Mark tells a few more outlandish and desperate lies, Shepard counters each one with a calm rebuttal, and we hear something so unusual in this film, or any other comedy: room tone. While Mark casts about for an escape hatch, there’s a faint whirring. It could be a lamp, or a kitchen appliance in the other room—it’s something most pleasant entertainments keep us from noticing. But it’s always there, that hum of reality running under everything.
“Why do you keep lying?” Shepard asks, and Bakula lets the professionalism slip long enough for a clench-jawed desperation to escape into the line.
And then more room tone fills this painfully real moment.
This scene seems to have been lifted in from the straightforward version of The Informant—the one with no exclamation point. But preceded as it was by the exclaimed version of the story, this scene hits hard. And Bakula’s performance hits just as hard for being preceded by the work of his funny costars. We were so busy watching them that we didn’t realizing he and Soderbergh were setting us up for a quiet devastation. Magicians always distract you with something flashy while they’re getting ready for the really impressive trick.
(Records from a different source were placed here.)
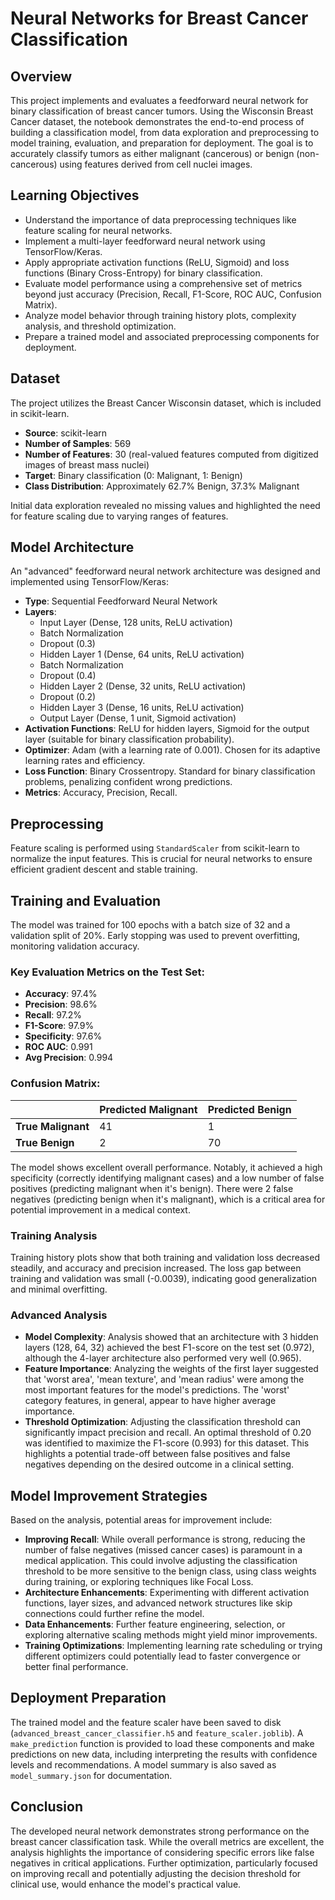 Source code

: # Neural Networks for Breast Cancer Classification

## Overview

This project implements and evaluates a feedforward neural network for binary classification of breast cancer tumors. Using the Wisconsin Breast Cancer dataset, the notebook demonstrates the end-to-end process of building a classification model, from data exploration and preprocessing to model training, evaluation, and preparation for deployment. The goal is to accurately classify tumors as either malignant (cancerous) or benign (non-cancerous) using features derived from cell nuclei images.

## Learning Objectives

*   Understand the importance of data preprocessing techniques like feature scaling for neural networks.
*   Implement a multi-layer feedforward neural network using TensorFlow/Keras.
*   Apply appropriate activation functions (ReLU, Sigmoid) and loss functions (Binary Cross-Entropy) for binary classification.
*   Evaluate model performance using a comprehensive set of metrics beyond just accuracy (Precision, Recall, F1-Score, ROC AUC, Confusion Matrix).
*   Analyze model behavior through training history plots, complexity analysis, and threshold optimization.
*   Prepare a trained model and associated preprocessing components for deployment.

## Dataset

The project utilizes the Breast Cancer Wisconsin dataset, which is included in scikit-learn.

*   **Source**: scikit-learn
*   **Number of Samples**: 569
*   **Number of Features**: 30 (real-valued features computed from digitized images of breast mass nuclei)
*   **Target**: Binary classification (0: Malignant, 1: Benign)
*   **Class Distribution**: Approximately 62.7% Benign, 37.3% Malignant

Initial data exploration revealed no missing values and highlighted the need for feature scaling due to varying ranges of features.

## Model Architecture

An "advanced" feedforward neural network architecture was designed and implemented using TensorFlow/Keras:

*   **Type**: Sequential Feedforward Neural Network
*   **Layers**:
    *   Input Layer (Dense, 128 units, ReLU activation)
    *   Batch Normalization
    *   Dropout (0.3)
    *   Hidden Layer 1 (Dense, 64 units, ReLU activation)
    *   Batch Normalization
    *   Dropout (0.4)
    *   Hidden Layer 2 (Dense, 32 units, ReLU activation)
    *   Dropout (0.2)
    *   Hidden Layer 3 (Dense, 16 units, ReLU activation)
    *   Output Layer (Dense, 1 unit, Sigmoid activation)
*   **Activation Functions**: ReLU for hidden layers, Sigmoid for the output layer (suitable for binary classification probability).
*   **Optimizer**: Adam (with a learning rate of 0.001). Chosen for its adaptive learning rates and efficiency.
*   **Loss Function**: Binary Crossentropy. Standard for binary classification problems, penalizing confident wrong predictions.
*   **Metrics**: Accuracy, Precision, Recall.

## Preprocessing

Feature scaling is performed using `StandardScaler` from scikit-learn to normalize the input features. This is crucial for neural networks to ensure efficient gradient descent and stable training.

## Training and Evaluation

The model was trained for 100 epochs with a batch size of 32 and a validation split of 20%. Early stopping was used to prevent overfitting, monitoring validation accuracy.

### Key Evaluation Metrics on the Test Set:

*   **Accuracy**: 97.4%
*   **Precision**: 98.6%
*   **Recall**: 97.2%
*   **F1-Score**: 97.9%
*   **Specificity**: 97.6%
*   **ROC AUC**: 0.991
*   **Avg Precision**: 0.994

### Confusion Matrix:

|                | Predicted Malignant | Predicted Benign |
| :------------- | :------------------ | :--------------- |
| **True Malignant** | 41                  | 1                |
| **True Benign**    | 2                   | 70               |

The model shows excellent overall performance. Notably, it achieved a high specificity (correctly identifying malignant cases) and a low number of false positives (predicting malignant when it's benign). There were 2 false negatives (predicting benign when it's malignant), which is a critical area for potential improvement in a medical context.

### Training Analysis

Training history plots show that both training and validation loss decreased steadily, and accuracy and precision increased. The loss gap between training and validation was small (-0.0039), indicating good generalization and minimal overfitting.

### Advanced Analysis

*   **Model Complexity**: Analysis showed that an architecture with 3 hidden layers (128, 64, 32) achieved the best F1-score on the test set (0.972), although the 4-layer architecture also performed very well (0.965).
*   **Feature Importance**: Analyzing the weights of the first layer suggested that 'worst area', 'mean texture', and 'mean radius' were among the most important features for the model's predictions. The 'worst' category features, in general, appear to have higher average importance.
*   **Threshold Optimization**: Adjusting the classification threshold can significantly impact precision and recall. An optimal threshold of 0.20 was identified to maximize the F1-score (0.993) for this dataset. This highlights a potential trade-off between false positives and false negatives depending on the desired outcome in a clinical setting.

## Model Improvement Strategies

Based on the analysis, potential areas for improvement include:

*   **Improving Recall**: While overall performance is strong, reducing the number of false negatives (missed cancer cases) is paramount in a medical application. This could involve adjusting the classification threshold to be more sensitive to the benign class, using class weights during training, or exploring techniques like Focal Loss.
*   **Architecture Enhancements**: Experimenting with different activation functions, layer sizes, and advanced network structures like skip connections could further refine the model.
*   **Data Enhancements**: Further feature engineering, selection, or exploring alternative scaling methods might yield minor improvements.
*   **Training Optimizations**: Implementing learning rate scheduling or trying different optimizers could potentially lead to faster convergence or better final performance.

## Deployment Preparation

The trained model and the feature scaler have been saved to disk (`advanced_breast_cancer_classifier.h5` and `feature_scaler.joblib`). A `make_prediction` function is provided to load these components and make predictions on new data, including interpreting the results with confidence levels and recommendations. A model summary is also saved as `model_summary.json` for documentation.

## Conclusion

The developed neural network demonstrates strong performance on the breast cancer classification task. While the overall metrics are excellent, the analysis highlights the importance of considering specific errors like false negatives in critical applications. Further optimization, particularly focused on improving recall and potentially adjusting the decision threshold for clinical use, would enhance the model's practical value.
1. Patton Oswalt (Ed Herbst)
Patton Oswalt’s first line of dialogue occurs more than halfway through The Informant! In a nauseatingly yellow conference room, Oswalt’s character tells Mark, “I’m with the FBI’s economic crimes unit.”
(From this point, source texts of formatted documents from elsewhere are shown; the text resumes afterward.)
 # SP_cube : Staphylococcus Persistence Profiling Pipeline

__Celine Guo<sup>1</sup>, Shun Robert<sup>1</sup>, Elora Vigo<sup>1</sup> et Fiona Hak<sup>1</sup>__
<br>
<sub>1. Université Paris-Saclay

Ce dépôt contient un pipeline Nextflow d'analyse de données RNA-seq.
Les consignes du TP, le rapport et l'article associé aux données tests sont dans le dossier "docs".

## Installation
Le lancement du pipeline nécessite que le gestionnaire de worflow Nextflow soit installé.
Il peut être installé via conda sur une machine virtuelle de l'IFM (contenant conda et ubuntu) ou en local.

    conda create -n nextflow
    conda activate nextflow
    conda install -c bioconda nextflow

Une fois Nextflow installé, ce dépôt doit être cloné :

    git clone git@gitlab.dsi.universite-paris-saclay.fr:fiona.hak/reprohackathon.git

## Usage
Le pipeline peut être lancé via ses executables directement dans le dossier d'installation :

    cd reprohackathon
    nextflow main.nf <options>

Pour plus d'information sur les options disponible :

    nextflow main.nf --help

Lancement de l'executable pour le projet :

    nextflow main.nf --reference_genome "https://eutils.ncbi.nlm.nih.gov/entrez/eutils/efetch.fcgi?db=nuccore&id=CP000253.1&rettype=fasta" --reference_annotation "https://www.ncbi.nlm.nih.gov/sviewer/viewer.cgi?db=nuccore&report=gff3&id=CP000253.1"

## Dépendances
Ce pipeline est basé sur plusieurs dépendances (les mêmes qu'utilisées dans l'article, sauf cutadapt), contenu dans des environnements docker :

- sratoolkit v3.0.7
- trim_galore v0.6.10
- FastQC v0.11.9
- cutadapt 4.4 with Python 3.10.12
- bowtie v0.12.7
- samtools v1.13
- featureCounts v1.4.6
He pronounces those last three words with such crisp precision. It’s not a showy moment; you completely buy that this jowly man in a very wide tie is a government suit. But rather than just letting the words tumble out before moving on to the point of the scene, Oswalt (sitcom costar on The King of Queens, Pixar star in Ratatouille, and one of the most prominent stand-ups of his generation) makes the most of each one.
He puts a slight pause between “economic” and “crimes,” raising his eyebrows as he does. His voice rises a little bit on “crimes,” then falls again on “unit,” and he adjusts his head slightly with each word of this slight tongue-twister of a title. Then he introduces his two colleagues, and they start interrogating Mark about his criminal conduct. All things considered, he’s not a particularly significant character, and his introduction is not a particularly significant moment.
And yet it is.
In his 2015 memoir Silver Screen Fiend: Learning About Life from an Addiction to Film (a subtitle that may resonate with anyone who’s made it this far in an essay that analyzes individual syllables of line reads from supporting actors in a nearly decade-old movie), Oswalt writes about his early days as an unknown comic. While he had a comfortable niche in Los Angeles, he writes, “I made it a point to go out on the road—to the less receptive cities, where I still had to win people over.”
A comedian needs that muscle, the ability to walk into a room full of people who might be tired or distracted and make them sit up and focus. You need to take words you’ve said dozens, or hundreds of times, and make them feel simultaneously spontaneous and heightened. You need to make your listeners believe they’re hearing you say something for the first time but say it with such polish and flourish that it’s worth paying to hear you say it. That’s a feat, and the mechanics need to be invisible.
And like a gig in an unfamiliar city, Steven Soderbergh invited Patton Oswalt and so many of his peers to step outside their usual roles and genres and into the world of corporate espionage, bringing those mechanics along to elevate the story into something special.
Soderbergh needed to pull a trick so subtle and unique that it’s hard to even classify, a trick that few if any directors had attempted before: Turn a drama into a comedy through nothing but style and tone. As masterful as the above performances are, The Informant! is ultimately a triumph of direction, a vision delivered with such laser-focused clarity that its singularity could be taken for granted.
But Soderbergh couldn’t pull it off alone, of course; he needed the fix to be in. And with these 10 supporting performances, he found them. The competition never stood a chance.